Kütahya’da yaşayan Yusuf Okçu (76), boş araziyi su getirip, 15 yıldır diktiği fidanlarla meyve bahçesine çevirdi. Bahçede, 15 farklı çeşitte 500’den fazla ağaca her gün ihtimamla baktığını söyleyen Okçu, “Eşimi kaybettikten sonra bu ağaçlar bana tekrar hayat verdi. Eşimin yardımıyla başlamıştık. Ölene kadar bakmakla yükümlüyüm” dedi.
Kütahya kent merkezine 10 kilometre uzaklıktaki Demirciören köyüne oturan 4 çocuk babası, emekli Yusuf Okçu, meskeninin yakınındaki boş yere 15 yıl evvel eşiyle meyve ağacı dikmeye başladı. Türkiye’nin dört bir yanından getirdiği fidanları dikip boş araziyi 500’den fazla ağaçlı meyve bahçesine çeviren Okçu, her gün ağaçlara itinayla bakarken, etraf paklığını de yapıyor. Eşinin vefatından sonra ağaçların tüm bakımını tek başına yaptığını anlatan Okçu, bahçesinde kızıl armut ile gelincik, paşa ve kedi başı elmaları üzere Kütahya’ya has meyve ağaçlarının kuşağını devam ettirmeye çalıştığını söyledi.

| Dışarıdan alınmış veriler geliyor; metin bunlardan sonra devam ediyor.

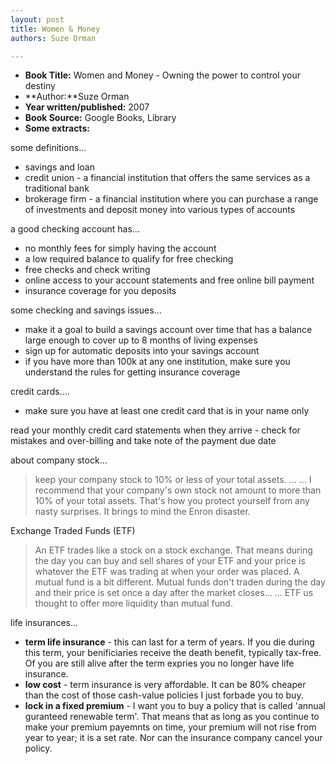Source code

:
 ```yaml
---
layout: post
title: Women & Money
authors: Suze Orman

---
```


- **Book Title:** Women and Money - Owning the power to control your destiny
- **Author:**Suze Orman
- **Year written/published:** 2007
- **Book Source:** Google Books, Library
- **Some extracts:**

some definitions...

- savings and loan
- credit union - a financial institution that offers the same services as a traditional bank
- brokerage firm - a financial institution where you can purchase a range of investments and deposit money into various types of accounts

a good checking account has...

- no monthly fees for simply having the account
- a low required balance to qualify for free checking
- free checks and check writing
- online access to your account statements and free online bill payment
- insurance coverage for you deposits

some checking and savings issues...

- make it a goal to build a savings account over time that has a balance large enough to cover up to 8 months of living expenses
- sign up for automatic deposits into your savings account
- if you have more than 100k at any one institution, make sure you understand the rules for getting insurance coverage

credit cards....
- make sure you have at least one credit card that is in your name only

read your monthly credit card statements when they arrive - check for mistakes and over-billing and take note of the payment due date

about company stock...

> keep your company stock to 10% or less of your total assets. ... ... I recommend that your company's own stock not amount to more than 10% of your total assets. That's how you protect yourself from any nasty surprises. It brings to mind the Enron disaster.

Exchange Traded Funds (ETF)

> An ETF trades like a stock on a stock exchange. That means during the day you can buy and sell shares of your ETF and your price is whatever the ETF was trading at when your order was placed. A mutual fund is a bit different. Mutual funds don't traden during the day and their price is set once a day after the market closes... ... ETF us thought to offer more liquidity than mutual fund.

life insurances...

- **term life insurance** - this can last for a term of years. If you die during this term, your benificiaries receive the death benefit, typically tax-free. Of you are still alive after the term expries you no longer have life insurance.
- **low cost** - term insurance is very affordable. It can be 80% cheaper than the cost of those cash-value policies I just forbade you to buy.
- **lock in a fixed premium** - I want you to buy a policy that is called 'annual guranteed renewable term'. That means that as long as you continue to make your premium payemnts on time, your premium will not rise from year to year; it is a set rate. Nor can the insurance company cancel your policy.
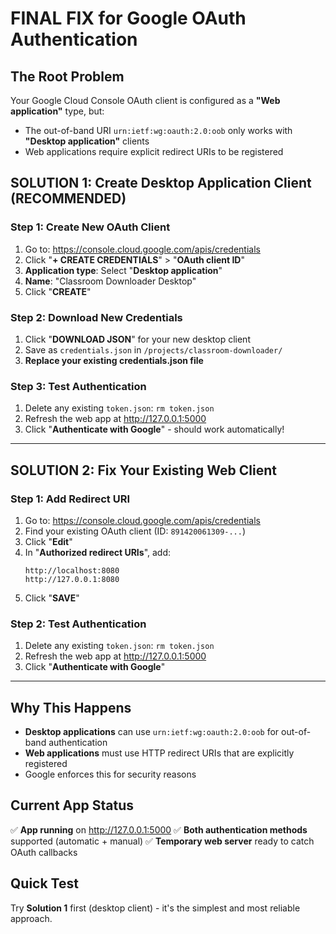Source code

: # FINAL FIX for Google OAuth Authentication

## The Root Problem
Your Google Cloud Console OAuth client is configured as a **"Web application"** type, but:
- The out-of-band URI `urn:ietf:wg:oauth:2.0:oob` only works with **"Desktop application"** clients
- Web applications require explicit redirect URIs to be registered

## SOLUTION 1: Create Desktop Application Client (RECOMMENDED)

### Step 1: Create New OAuth Client
1. Go to: https://console.cloud.google.com/apis/credentials
2. Click "**+ CREATE CREDENTIALS**" > "**OAuth client ID**"
3. **Application type**: Select "**Desktop application**"
4. **Name**: "Classroom Downloader Desktop"
5. Click "**CREATE**"

### Step 2: Download New Credentials
1. Click "**DOWNLOAD JSON**" for your new desktop client
2. Save as `credentials.json` in `/projects/classroom-downloader/`
3. **Replace your existing credentials.json file**

### Step 3: Test Authentication
1. Delete any existing `token.json`: `rm token.json`
2. Refresh the web app at http://127.0.0.1:5000
3. Click "**Authenticate with Google**" - should work automatically!

---

## SOLUTION 2: Fix Your Existing Web Client

### Step 1: Add Redirect URI
1. Go to: https://console.cloud.google.com/apis/credentials
2. Find your existing OAuth client (ID: `891420061309-...`)
3. Click "**Edit**"
4. In "**Authorized redirect URIs**", add:
   ```
   http://localhost:8080
   http://127.0.0.1:8080
   ```
5. Click "**SAVE**"

### Step 2: Test Authentication
1. Delete any existing `token.json`: `rm token.json`
2. Refresh the web app at http://127.0.0.1:5000
3. Click "**Authenticate with Google**"

---

## Why This Happens
- **Desktop applications** can use `urn:ietf:wg:oauth:2.0:oob` for out-of-band authentication
- **Web applications** must use HTTP redirect URIs that are explicitly registered
- Google enforces this for security reasons

## Current App Status
✅ **App running** on http://127.0.0.1:5000
✅ **Both authentication methods** supported (automatic + manual)
✅ **Temporary web server** ready to catch OAuth callbacks

## Quick Test
Try **Solution 1** first (desktop client) - it's the simplest and most reliable approach.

‘Suyu getirdikten sonra meyve fidanı diktim’
Bahçesinin ehemmiyetini vurgulayan Okçu, “Mayıs ayından aralık ayının sonuna kadar daima meyve oluyor. Buraya pikniğe gelenler mevsimine nazaran dut, erik, elma, ceviz üzere meyvelerden toplayıp yiyebiliyorlar. Fazla ziyan vermemek koşuluyla alıp götürebiliyorlar. Buraya birinci geldiğimde 2 tane erik vardı. Birinci onları aşılayarak başladım. Varlıklı biri değilim, yalnızca emekliyim. Buralara su getirdim. Suyu getirdikten sonra meyve diktim. Beşerler ve kuşlar faydalansın istedim. Sabah kalktığımda birinci sabah namazına gidiyorum. Sonra hafif bir kahvaltı yapıyorum. Hanımla birlikte başlamıştık. Hanım 7 yıl evvel öldükten sonra ağaçların kuşağı tükenmesin diye her gün gelip çapa yapıyorum, sulayıp, gübreliyorum. Hanımla birlikte bu fidanları yetiştirelim dedik. Hatta onun ismine da 2 ceviz ağacı var. Sonuna kadar devam ettireceğim. Hanım öldükten sonra bana hayat veren bu ağaçlar oldu. O bana yardım ediyordu. Münasebetiyle ölene kadar bakmakla yükümlüyüm. Zira ikimiz ortasında kontrat var” diye konuştu.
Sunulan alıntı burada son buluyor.